Ich bin bereit eine schnelle und grundlegende Veränderung in Rhytmus und Klangfarbe anzuerkennen. Eine solche ist sogar sehr logisch. Aber das Beispiel von Juden und Arabern zeigt dass andere Elemente wie bevorzugte Tonleiter oder harmonische Gestaltung des Liedes durchaus zäh zu sein scheinen. Diesmal eine sinnige Parallele von heute: Die Blues-Tonleiter hat mindestens ein/zwei Jahrhunderte auf den Buckel. Seit sie von den Afrikanern nach Westen gebracht wurde hat sie bis heute nicht aufgehört die Grundlage unserer Unterhaltungsmusik in vielen Liedern zu bilden (und dies über Jazz hinaus).
 
Das ist eine interessante Diskussion, leider fehlt mir das musikalische Fachwissen, um mehr als eine Anmerkung beizutragen.

In der religiösen Lithurgie und Kirchenmusik sollten sich doch einige Beispiele finden lassen, für Melodien, Sprachmodulationen, ritualisierte Antworten der Gemeinde, die eine lange Tradition haben und die sich wenig verändert haben.
Z.B. den Gebetsruf im Islam oder den Abschiedssegen der christlichen Kirche.
Ein Kirchenlied, das ich wegen seiner altanmutenden Melodie besonders schätze http://www.liederlexikon.de/lieder/es_kommt_ein_schiff_geladen/liedkommentar.pdf

ist über 500 Jahre alt.
 
Gut, also als dass stärkste Argument dafür dass es über Jahrhunderte tradierte Elemente der Musik gibt gilt für mich das Beispiel der jüdischen Tonleiter Mi-Sheberah und (von der anderen vergaß ich prompt den Namen^^)
Eventuell meinst Du "Ahava Rabboh" (wie in "Hava Nagila" :) )

Aber jetzt sind wir ja bei einer Skala, also dem Tonmaterial und dessen Beziehungen untereinander....
Ganz offensichtlich hört man sich da ein: Wir Mitteleuropäer empfinden da manches mit zu vielen Halbtönen als "orientalisch", wo wir es dann genauer einordnen, hängt meist von Instrumenten und Klangfarben ab....

Zwischen 1650 und 1850 haben "wir Mitteleuropäer" ganz klar im Dur/Moll Schema gehört.
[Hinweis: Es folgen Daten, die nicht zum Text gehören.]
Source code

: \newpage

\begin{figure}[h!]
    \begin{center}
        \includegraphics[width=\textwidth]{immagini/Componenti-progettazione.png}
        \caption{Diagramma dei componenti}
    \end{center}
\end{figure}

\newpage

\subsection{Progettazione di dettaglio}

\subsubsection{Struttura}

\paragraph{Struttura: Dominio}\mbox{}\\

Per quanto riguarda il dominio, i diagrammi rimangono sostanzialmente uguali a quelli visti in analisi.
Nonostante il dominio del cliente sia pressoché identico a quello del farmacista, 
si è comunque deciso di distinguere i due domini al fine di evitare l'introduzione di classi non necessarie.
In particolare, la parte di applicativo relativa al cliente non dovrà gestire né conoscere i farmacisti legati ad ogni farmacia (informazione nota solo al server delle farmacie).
Ich bin ja gerne bereit, für eine existierende Musikkultur so eine Orientierung an einer oder mehreren Skalen anzunehmen. Mit den indischen Ragas wird es schwieriger, weil es ja geradezu ein Charakteristikum "klassischer" Indischer Musik ist, für verschiedene Stücke, verschiedene Skalen zu benutzen.

Möglicherweise halten sich diese Skalen auch über einige Jahrhunderte. Die Auflösung der europäischen Musik über die temperierte Skale zu Halbtönen und dann in der U-Musik zu dem, was Du wahrscheinlich ganz richtig Blues-Skalen nennst (und was mein Großvater "Negermusik" nannte), ist natürlich wieder eine Sache von "Kulturkontakten". Aber - nicht wahr - die europäische Symphonik war doch die überlegenere Musik, oder?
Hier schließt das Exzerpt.